Totally agree with quote above. Freud stacking dado well worth it, much better than wobble dado blades.


----------



## DirtyLittleSecret (Sep 10, 2014)

X3 on the Freud. Bought mine for ~$50 via Amazon on sale. Has worked flawlessly. The wobble blades are tempting but can attest to them "ripping" and creating a mess. Buy quality once and youll forget the cost.


----------



## psfred (Jul 16, 2011)

Cheap sets (and I have a few) are a pain. The only advantage to them is the two chipper sets are easier on an underpowered saw. However, they will be badly sharpened, the blades will all cut different depths, and by the time you pay someone to sharpen them (if the bores on the blades aren't off sized), you will have paid for the good one.

My next shop purchase will be a good dado set.

the Olshun two chipper set isn't terrible if you are short on power, but otherwise, get a good one.

Peter


----------



## TomG (Jul 26, 2014)

Keep your eye out on eBay. I bought a brand new CMT 8" 24t stack for considerably less than retail. It cuts about as smooth of dado as possible.


----------



## LeonardS (Mar 13, 2012)

I bit the bullet and ordered the Freud S208 set on Amazon for $91.98. It didn't hurt that bad!


----------



## KenNashua (Jan 31, 2015)

That's the set I have and works fine. The 8" saves quite a bit of cash over the 10" as long as you don't need to make really deep cuts (which we don't for hives).


----------



## TomG (Jul 26, 2014)

KenNashua said:


> That's the set I have and works fine. The 8" saves quite a bit of cash over the 10" as long as you don't need to make really deep cuts (which we don't for hives).


Not many hobby table saws cant run a 10" dado stack. I have an 8" and even considered getting a 6".


----------



## psfred (Jul 16, 2011)

I would never try a 10" dado set on my saw, even with a 2 hp motor. You need a 3 horse or better 220V saw for that. Takes a huge amount of power to cut a 13/16" slot half an inch deep in end grain, even in soft wood (or perhaps especially in soft wood). I get terrible burning problems if I cut more than about an quarter inch at a time.

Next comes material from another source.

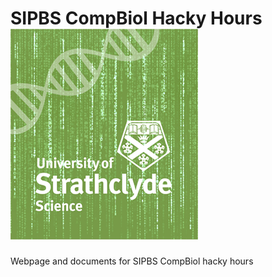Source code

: # SIPBS CompBiol Hacky Hours ![SIPBS CompBiol logo](./assets/sipbs_compbio_300px.png)

Webpage and documents for SIPBS CompBiol hacky hours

If you have less than 2hp, I recommend a two chipper dado, they are easier on the motor. They don't cut as well, but they won't burn so badly and won't smoke the motor.

Peter


----------



## Cleo C. Hogan Jr (Feb 27, 2010)

Before you buy, be sure to verify how high your blade stack will rise. If you use a sled to cut box joints, the 6 inch sets on some saws will not work. The blade will not come high enough. Raise your blade to highest depth of cut and make sure it will still cut 3/4 inch. 

cchoganjr


----------



## Michael B (Feb 6, 2010)

eBay. I find high quality dado set for very cheap compared to new. My Freud super dado cost me $90. They are a $300 set.

BTW....cheap dado set need to get tossed in the trash right out the box. Never will cut straight or flat.


----------



## psfred (Jul 16, 2011)

The best low cost dado set out there is the Olshun with two tooth chippers. It has feed limiters ground into the blades so you don't over-feed,it's properly sharpened, and cuts beautifully. Most of the rest of the cheap ones are very badly sharpened, and usually smoke and tear without cutting very well. Not worth the money after you pay to get them properly sharp so they cut.

Peter


----------



## KenNashua (Jan 31, 2015)

KenNashua said:


> That's the set I have and works fine. The 8" saves quite a bit of cash over the 10" as long as you don't need to make really deep cuts (which we don't for hives).


Correction...I actually went with the 6" dado. Though my comment on deep still applies. I can get the 3/4" depth cuts with my sled, so works great.


----------



## Brad M (Dec 23, 2015)

I've used this one for 20-25 years and it works great. Sells for around $90


----------



## Oldtimer (Jul 4, 2010)

With any saw blades you tend to get what you pay for. If the plan is just to make a few dozen boxes or whatever, maybe go cheap. But for me, price is immaterial. I'll get the best. This is returned on longer blade life, faster cutting, less wear and tear on the saw, less wear and tear on me, and smoother finish on the cut timber.


----------



## deknow (Jul 17, 2006)

.....and it's safer.


----------



## larrypeterson (Aug 22, 2015)

If I may,

I was trying to cut 3/4 inch dados with my Harbor Freight 8' dado set. They are really a great set for the money! I was using a construction table saw and discovered that the shaft on which the blades stack was too short to fit the 3/4" stack. I ended up cutting most of the rabbets on edge with the standard blade. The table saw cut the rabbets up to 1/2 inch just fine. As a word of counsel, measure the blade mounting shaft before purchasing the dado.

I hope this is helpful to someone. LP


----------